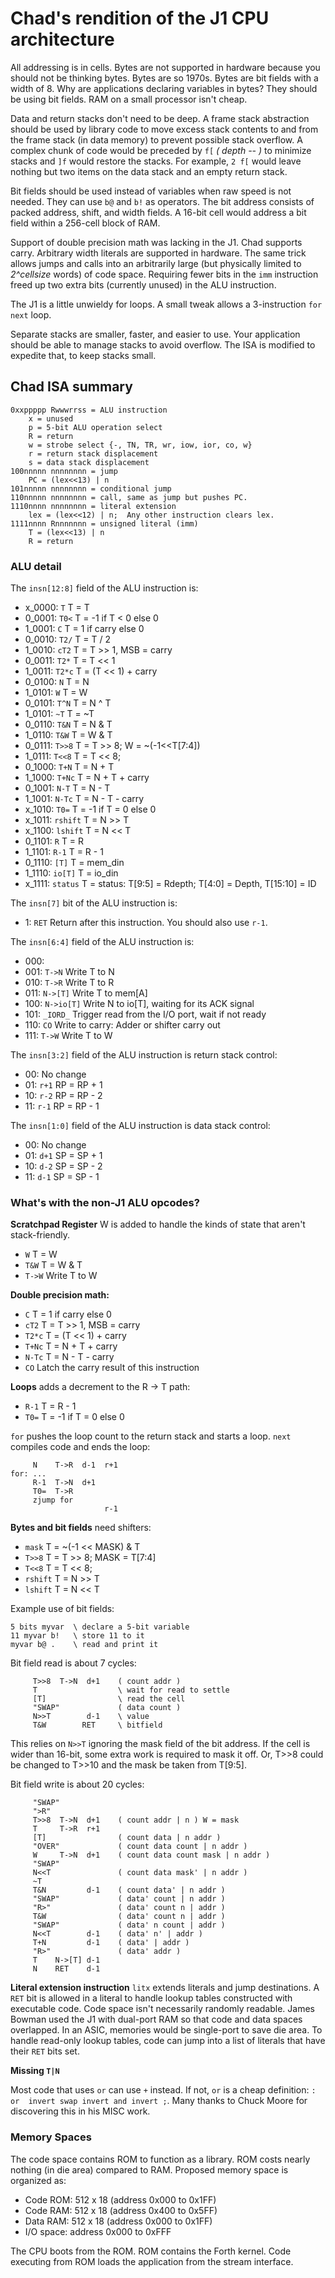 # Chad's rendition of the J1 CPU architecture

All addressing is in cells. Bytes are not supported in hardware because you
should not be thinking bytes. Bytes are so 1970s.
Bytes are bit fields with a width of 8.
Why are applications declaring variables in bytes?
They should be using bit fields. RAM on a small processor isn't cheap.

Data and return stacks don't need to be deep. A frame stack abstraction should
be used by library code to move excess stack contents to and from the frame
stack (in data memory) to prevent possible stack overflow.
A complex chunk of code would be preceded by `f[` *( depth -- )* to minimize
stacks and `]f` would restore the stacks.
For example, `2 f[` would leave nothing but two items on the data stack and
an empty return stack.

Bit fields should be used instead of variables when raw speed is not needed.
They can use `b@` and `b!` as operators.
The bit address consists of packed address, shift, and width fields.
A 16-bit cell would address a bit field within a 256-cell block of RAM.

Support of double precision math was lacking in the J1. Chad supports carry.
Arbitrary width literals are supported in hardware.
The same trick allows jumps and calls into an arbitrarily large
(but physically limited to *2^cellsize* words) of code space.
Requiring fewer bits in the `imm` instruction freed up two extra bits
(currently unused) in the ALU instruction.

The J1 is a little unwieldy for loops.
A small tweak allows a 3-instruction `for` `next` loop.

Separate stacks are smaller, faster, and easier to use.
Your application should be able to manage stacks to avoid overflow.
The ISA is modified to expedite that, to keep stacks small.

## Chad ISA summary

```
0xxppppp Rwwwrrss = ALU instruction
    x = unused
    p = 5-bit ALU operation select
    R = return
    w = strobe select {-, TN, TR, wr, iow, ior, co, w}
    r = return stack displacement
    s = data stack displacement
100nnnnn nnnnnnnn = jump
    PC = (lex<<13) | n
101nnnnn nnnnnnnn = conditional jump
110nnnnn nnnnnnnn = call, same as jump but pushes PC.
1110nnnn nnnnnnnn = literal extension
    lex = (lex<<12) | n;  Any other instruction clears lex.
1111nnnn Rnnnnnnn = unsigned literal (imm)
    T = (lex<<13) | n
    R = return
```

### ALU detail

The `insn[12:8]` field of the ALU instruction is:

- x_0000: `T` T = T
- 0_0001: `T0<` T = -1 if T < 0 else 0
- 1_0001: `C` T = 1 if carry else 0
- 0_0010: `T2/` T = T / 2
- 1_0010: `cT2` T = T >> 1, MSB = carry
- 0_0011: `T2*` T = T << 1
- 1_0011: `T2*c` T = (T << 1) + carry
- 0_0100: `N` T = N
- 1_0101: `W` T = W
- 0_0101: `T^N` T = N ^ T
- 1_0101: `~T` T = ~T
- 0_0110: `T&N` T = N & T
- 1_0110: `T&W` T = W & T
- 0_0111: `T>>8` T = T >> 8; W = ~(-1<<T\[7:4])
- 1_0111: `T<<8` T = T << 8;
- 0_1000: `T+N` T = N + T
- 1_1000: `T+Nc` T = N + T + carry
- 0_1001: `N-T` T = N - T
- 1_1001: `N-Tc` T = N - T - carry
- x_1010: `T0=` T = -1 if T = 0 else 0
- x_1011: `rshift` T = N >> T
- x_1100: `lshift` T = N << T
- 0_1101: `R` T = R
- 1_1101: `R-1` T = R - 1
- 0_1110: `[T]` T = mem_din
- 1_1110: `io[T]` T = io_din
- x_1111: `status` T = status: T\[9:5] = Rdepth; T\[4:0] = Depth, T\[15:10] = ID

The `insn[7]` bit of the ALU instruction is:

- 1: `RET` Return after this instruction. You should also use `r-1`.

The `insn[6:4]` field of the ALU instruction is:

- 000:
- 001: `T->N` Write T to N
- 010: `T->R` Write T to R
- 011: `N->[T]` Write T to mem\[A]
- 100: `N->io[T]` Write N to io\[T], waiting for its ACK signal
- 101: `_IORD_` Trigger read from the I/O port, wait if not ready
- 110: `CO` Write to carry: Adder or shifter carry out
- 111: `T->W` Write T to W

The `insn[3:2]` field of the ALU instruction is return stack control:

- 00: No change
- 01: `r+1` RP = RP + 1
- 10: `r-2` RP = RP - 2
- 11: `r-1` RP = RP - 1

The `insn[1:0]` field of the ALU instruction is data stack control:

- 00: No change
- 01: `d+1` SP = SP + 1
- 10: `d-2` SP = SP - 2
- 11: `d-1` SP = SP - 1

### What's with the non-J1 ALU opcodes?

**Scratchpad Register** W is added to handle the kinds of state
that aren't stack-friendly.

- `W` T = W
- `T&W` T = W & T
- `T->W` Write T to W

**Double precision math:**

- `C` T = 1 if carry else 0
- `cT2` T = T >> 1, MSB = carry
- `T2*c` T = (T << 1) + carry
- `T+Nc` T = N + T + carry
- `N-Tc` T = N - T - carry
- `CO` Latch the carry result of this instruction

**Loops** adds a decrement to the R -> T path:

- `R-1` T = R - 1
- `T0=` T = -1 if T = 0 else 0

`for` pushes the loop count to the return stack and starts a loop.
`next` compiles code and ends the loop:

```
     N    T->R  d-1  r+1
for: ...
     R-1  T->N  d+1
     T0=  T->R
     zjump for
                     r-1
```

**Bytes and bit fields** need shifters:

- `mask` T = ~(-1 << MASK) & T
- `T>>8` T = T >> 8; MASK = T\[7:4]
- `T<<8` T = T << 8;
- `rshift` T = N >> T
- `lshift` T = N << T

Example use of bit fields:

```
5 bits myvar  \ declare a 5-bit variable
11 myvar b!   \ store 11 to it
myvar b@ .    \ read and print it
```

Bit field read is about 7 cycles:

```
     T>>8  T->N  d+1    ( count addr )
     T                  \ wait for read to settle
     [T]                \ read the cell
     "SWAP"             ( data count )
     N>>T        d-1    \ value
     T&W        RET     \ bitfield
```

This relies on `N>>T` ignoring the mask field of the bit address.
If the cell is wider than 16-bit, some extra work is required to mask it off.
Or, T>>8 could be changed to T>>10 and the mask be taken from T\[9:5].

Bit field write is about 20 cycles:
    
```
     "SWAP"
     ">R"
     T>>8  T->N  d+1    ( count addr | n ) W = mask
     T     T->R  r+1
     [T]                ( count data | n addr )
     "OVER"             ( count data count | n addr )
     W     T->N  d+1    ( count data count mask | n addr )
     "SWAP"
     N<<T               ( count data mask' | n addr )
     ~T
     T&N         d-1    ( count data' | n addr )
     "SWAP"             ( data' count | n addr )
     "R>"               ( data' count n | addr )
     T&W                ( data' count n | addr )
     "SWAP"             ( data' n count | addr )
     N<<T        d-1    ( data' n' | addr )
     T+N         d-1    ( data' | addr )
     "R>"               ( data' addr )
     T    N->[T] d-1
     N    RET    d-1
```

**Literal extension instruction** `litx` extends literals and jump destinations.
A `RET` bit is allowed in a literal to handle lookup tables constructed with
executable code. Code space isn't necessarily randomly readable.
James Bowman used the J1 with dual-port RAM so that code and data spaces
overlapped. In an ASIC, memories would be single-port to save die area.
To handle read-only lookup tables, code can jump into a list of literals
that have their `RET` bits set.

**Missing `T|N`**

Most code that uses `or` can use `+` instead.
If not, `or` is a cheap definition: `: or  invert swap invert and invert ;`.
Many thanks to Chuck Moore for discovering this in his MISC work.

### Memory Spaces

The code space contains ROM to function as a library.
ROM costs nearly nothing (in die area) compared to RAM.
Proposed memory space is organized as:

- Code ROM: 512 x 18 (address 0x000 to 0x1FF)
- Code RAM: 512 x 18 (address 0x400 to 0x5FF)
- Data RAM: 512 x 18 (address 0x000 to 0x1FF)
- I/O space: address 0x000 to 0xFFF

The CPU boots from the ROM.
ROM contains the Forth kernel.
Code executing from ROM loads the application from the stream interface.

================

Brief
Given the records above, return exactly the lines starting at the line containing "ROM costs nearly" and ending at the line containing "ROM contains the Forth kernel.", including both.

Written solution
ROM costs nearly nothing (in die area) compared to RAM.
Proposed memory space is organized as:

- Code ROM: 512 x 18 (address 0x000 to 0x1FF)
- Code RAM: 512 x 18 (address 0x400 to 0x5FF)
- Data RAM: 512 x 18 (address 0x000 to 0x1FF)
- I/O space: address 0x000 to 0xFFF

The CPU boots from the ROM.
ROM contains the Forth kernel.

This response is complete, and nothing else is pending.